**What is needed**: Everything from the line containing "- Anomaly detection" to the close of the listing below should be retyped exactly, and nothing before it.

____ Task material

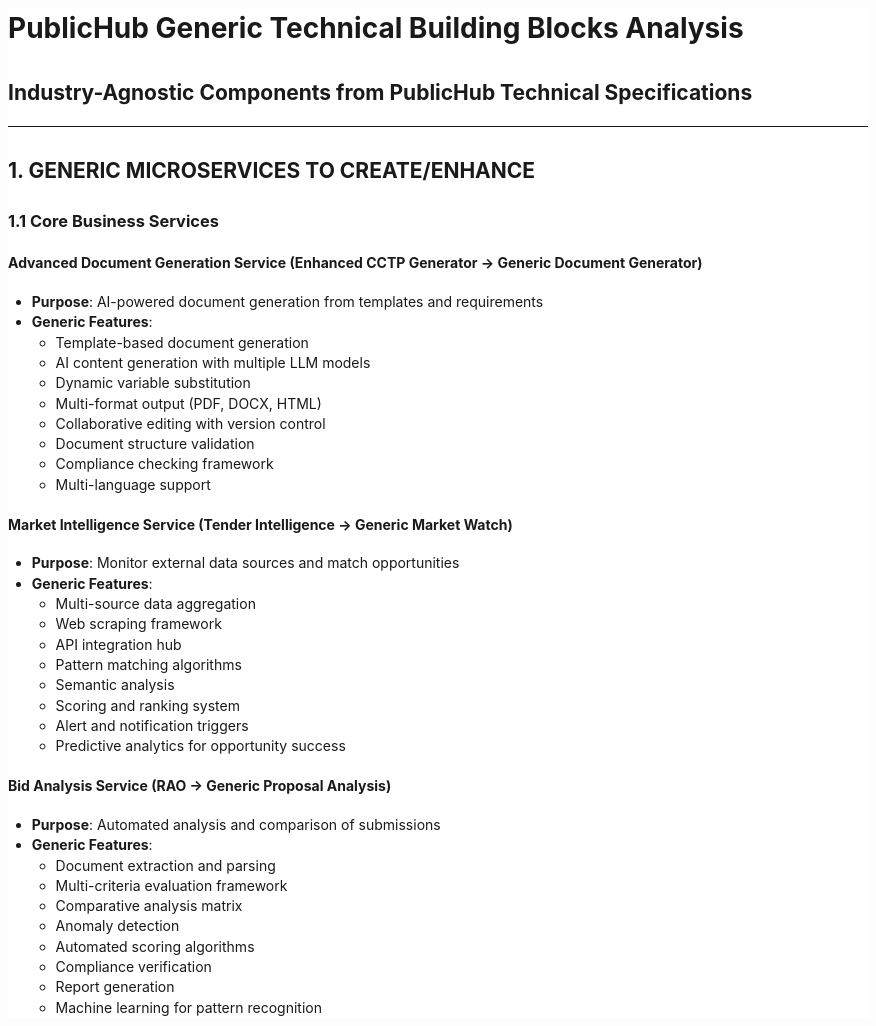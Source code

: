 # PublicHub Generic Technical Building Blocks Analysis
## Industry-Agnostic Components from PublicHub Technical Specifications

---

## 1. GENERIC MICROSERVICES TO CREATE/ENHANCE

### 1.1 Core Business Services

#### **Advanced Document Generation Service** (Enhanced CCTP Generator → Generic Document Generator)
- **Purpose**: AI-powered document generation from templates and requirements
- **Generic Features**:
  - Template-based document generation
  - AI content generation with multiple LLM models
  - Dynamic variable substitution
  - Multi-format output (PDF, DOCX, HTML)
  - Collaborative editing with version control
  - Document structure validation
  - Compliance checking framework
  - Multi-language support

#### **Market Intelligence Service** (Tender Intelligence → Generic Market Watch)
- **Purpose**: Monitor external data sources and match opportunities
- **Generic Features**:
  - Multi-source data aggregation
  - Web scraping framework
  - API integration hub
  - Pattern matching algorithms
  - Semantic analysis
  - Scoring and ranking system
  - Alert and notification triggers
  - Predictive analytics for opportunity success

#### **Bid Analysis Service** (RAO → Generic Proposal Analysis)
- **Purpose**: Automated analysis and comparison of submissions
- **Generic Features**:
  - Document extraction and parsing
  - Multi-criteria evaluation framework
  - Comparative analysis matrix
  - Anomaly detection
  - Automated scoring algorithms
  - Compliance verification
  - Report generation
  - Machine learning for pattern recognition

________

**Written solution**:
  - Anomaly detection
  - Automated scoring algorithms
  - Compliance verification
  - Report generation
  - Machine learning for pattern recognition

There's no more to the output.